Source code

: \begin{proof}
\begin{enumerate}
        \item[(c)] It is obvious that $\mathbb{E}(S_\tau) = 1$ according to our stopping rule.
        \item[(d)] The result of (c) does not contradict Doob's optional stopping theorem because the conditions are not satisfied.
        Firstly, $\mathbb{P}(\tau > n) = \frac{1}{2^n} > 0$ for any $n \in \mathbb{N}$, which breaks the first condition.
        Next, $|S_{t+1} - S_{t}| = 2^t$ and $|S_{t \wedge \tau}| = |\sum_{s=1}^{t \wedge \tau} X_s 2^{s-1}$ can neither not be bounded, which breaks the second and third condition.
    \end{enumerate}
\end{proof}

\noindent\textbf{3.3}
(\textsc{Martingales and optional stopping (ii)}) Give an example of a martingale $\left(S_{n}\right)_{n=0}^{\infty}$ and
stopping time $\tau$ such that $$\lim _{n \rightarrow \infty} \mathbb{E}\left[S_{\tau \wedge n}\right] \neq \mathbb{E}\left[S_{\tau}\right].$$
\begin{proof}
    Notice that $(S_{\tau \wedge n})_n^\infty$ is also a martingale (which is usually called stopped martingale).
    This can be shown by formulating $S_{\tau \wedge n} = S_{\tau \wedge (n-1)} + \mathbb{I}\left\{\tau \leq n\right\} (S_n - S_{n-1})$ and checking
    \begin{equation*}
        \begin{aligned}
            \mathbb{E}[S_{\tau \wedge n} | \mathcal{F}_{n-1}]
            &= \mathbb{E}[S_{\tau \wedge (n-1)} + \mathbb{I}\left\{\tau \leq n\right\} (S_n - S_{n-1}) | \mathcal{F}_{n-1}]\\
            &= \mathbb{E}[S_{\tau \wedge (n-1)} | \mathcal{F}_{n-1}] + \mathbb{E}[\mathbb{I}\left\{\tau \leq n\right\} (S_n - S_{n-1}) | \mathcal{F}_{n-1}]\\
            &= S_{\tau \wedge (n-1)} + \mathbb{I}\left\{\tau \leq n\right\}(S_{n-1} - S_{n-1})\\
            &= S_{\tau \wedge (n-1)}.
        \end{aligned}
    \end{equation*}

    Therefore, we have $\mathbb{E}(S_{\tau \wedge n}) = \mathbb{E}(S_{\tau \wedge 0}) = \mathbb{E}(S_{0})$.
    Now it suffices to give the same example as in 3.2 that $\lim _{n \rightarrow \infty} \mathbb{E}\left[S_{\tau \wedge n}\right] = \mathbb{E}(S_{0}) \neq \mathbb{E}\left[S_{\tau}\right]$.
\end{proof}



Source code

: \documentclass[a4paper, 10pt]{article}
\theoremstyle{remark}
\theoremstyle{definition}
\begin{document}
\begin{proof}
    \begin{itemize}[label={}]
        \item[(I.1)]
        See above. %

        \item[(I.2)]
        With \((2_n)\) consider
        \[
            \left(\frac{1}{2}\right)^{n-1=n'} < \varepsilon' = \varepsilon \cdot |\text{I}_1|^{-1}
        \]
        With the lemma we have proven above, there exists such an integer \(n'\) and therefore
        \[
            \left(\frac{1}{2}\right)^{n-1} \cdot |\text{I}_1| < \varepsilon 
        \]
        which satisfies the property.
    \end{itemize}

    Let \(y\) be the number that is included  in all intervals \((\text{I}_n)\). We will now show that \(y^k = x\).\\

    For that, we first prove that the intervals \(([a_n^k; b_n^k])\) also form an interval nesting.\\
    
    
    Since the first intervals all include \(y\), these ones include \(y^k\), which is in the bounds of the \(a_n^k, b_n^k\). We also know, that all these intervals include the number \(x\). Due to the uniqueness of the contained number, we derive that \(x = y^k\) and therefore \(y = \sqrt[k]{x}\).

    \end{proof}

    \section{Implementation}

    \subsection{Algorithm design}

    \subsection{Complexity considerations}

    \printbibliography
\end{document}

■ ■ ■

Which lines in the records contain the word "varepsilon"? Copy each one.

**WRITTEN SOLUTION**
            \left(\frac{1}{2}\right)^{n-1=n'} < \varepsilon' = \varepsilon \cdot |\text{I}_1|^{-1}
            \left(\frac{1}{2}\right)^{n-1} \cdot |\text{I}_1| < \varepsilon 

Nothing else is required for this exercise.